- **Exercise**:
Report how many lines of the following entries include the string "Best"; respond with the number alone.

- **Records to process**:
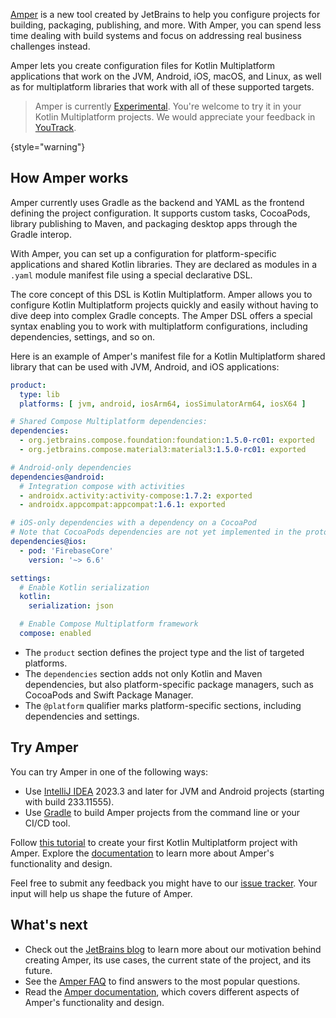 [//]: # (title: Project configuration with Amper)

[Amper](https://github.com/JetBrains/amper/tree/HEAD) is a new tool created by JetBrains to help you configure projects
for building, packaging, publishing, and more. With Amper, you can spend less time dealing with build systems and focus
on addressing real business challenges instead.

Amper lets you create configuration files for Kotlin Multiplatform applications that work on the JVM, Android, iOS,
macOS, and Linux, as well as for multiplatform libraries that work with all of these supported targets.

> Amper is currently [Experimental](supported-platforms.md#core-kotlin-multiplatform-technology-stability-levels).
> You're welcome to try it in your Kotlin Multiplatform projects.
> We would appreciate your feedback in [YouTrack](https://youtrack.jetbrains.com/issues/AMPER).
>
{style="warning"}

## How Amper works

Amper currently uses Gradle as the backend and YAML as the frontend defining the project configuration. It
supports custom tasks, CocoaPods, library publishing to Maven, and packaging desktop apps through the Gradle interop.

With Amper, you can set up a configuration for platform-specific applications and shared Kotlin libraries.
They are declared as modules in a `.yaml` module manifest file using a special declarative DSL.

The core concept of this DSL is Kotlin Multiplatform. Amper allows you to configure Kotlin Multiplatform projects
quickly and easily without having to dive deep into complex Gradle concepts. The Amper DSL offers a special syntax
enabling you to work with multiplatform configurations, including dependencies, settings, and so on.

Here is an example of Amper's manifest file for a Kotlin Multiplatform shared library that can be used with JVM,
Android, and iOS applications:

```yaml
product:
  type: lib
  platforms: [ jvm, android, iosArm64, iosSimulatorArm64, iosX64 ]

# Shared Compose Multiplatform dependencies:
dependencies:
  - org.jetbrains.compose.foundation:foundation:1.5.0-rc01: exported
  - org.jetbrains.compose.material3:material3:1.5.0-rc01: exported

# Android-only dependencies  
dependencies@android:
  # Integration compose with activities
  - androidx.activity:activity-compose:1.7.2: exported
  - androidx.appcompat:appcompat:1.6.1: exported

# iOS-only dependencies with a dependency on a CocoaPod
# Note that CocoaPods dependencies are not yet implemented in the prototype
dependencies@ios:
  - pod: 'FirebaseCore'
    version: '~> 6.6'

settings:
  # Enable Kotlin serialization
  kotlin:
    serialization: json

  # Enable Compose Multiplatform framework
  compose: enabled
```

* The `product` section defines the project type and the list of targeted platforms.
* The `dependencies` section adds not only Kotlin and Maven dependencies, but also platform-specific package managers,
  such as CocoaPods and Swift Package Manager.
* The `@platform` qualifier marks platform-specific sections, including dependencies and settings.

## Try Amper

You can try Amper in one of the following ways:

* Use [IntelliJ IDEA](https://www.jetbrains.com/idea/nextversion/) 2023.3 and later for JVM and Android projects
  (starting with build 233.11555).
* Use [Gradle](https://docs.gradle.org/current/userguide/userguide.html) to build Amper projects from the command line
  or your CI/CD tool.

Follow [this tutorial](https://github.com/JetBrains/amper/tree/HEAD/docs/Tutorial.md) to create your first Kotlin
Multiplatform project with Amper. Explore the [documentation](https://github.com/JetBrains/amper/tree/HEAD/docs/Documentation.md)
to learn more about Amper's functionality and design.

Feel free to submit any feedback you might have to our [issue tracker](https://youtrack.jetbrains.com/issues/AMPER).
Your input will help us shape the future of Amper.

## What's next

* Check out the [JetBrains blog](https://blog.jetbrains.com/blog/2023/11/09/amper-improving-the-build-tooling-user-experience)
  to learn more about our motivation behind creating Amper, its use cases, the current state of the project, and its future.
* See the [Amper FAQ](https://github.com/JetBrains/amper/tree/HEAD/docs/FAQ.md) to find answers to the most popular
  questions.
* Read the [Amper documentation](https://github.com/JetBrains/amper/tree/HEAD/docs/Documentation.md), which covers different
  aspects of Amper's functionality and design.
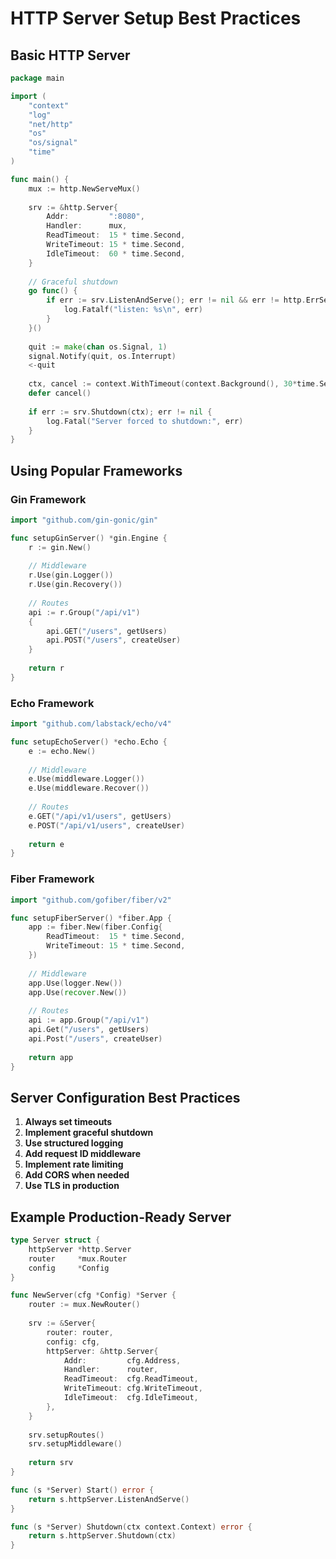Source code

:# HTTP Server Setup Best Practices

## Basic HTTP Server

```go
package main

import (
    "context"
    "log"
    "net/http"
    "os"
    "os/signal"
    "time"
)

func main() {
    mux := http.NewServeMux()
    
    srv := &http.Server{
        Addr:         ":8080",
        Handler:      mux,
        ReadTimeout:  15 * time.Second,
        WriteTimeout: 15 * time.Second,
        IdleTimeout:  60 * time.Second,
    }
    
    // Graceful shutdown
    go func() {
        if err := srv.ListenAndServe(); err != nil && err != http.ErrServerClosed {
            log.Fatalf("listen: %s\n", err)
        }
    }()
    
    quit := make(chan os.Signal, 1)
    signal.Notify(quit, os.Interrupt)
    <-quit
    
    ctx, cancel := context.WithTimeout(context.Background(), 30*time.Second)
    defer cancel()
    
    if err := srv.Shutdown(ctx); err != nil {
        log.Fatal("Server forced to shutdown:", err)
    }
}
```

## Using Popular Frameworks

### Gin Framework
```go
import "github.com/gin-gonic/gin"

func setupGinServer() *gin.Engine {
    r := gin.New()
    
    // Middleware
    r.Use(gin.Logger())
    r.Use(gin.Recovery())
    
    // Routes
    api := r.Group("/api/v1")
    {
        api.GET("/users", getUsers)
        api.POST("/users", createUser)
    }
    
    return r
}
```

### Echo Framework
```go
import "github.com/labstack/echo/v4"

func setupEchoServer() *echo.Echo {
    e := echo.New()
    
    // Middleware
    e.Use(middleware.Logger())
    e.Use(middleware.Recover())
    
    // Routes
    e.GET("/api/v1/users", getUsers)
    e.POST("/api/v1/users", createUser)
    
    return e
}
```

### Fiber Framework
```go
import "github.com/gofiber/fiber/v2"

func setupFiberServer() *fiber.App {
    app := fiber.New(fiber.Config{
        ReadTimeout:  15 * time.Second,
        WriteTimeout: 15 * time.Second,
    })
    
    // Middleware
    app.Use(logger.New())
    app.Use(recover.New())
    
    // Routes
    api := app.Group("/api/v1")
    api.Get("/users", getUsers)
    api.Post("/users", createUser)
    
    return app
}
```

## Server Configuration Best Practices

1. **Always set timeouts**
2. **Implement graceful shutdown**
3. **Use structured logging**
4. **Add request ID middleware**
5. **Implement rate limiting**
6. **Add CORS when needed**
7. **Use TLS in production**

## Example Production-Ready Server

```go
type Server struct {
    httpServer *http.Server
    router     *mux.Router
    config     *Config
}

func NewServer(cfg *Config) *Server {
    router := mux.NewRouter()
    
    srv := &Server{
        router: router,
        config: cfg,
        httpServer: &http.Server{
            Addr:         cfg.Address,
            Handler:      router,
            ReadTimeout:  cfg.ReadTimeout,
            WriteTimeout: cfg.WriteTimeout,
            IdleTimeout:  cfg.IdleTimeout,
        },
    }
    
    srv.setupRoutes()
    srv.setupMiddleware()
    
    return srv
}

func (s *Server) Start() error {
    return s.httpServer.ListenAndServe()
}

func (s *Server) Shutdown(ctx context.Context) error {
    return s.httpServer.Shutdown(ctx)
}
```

- **Exercise response**:
2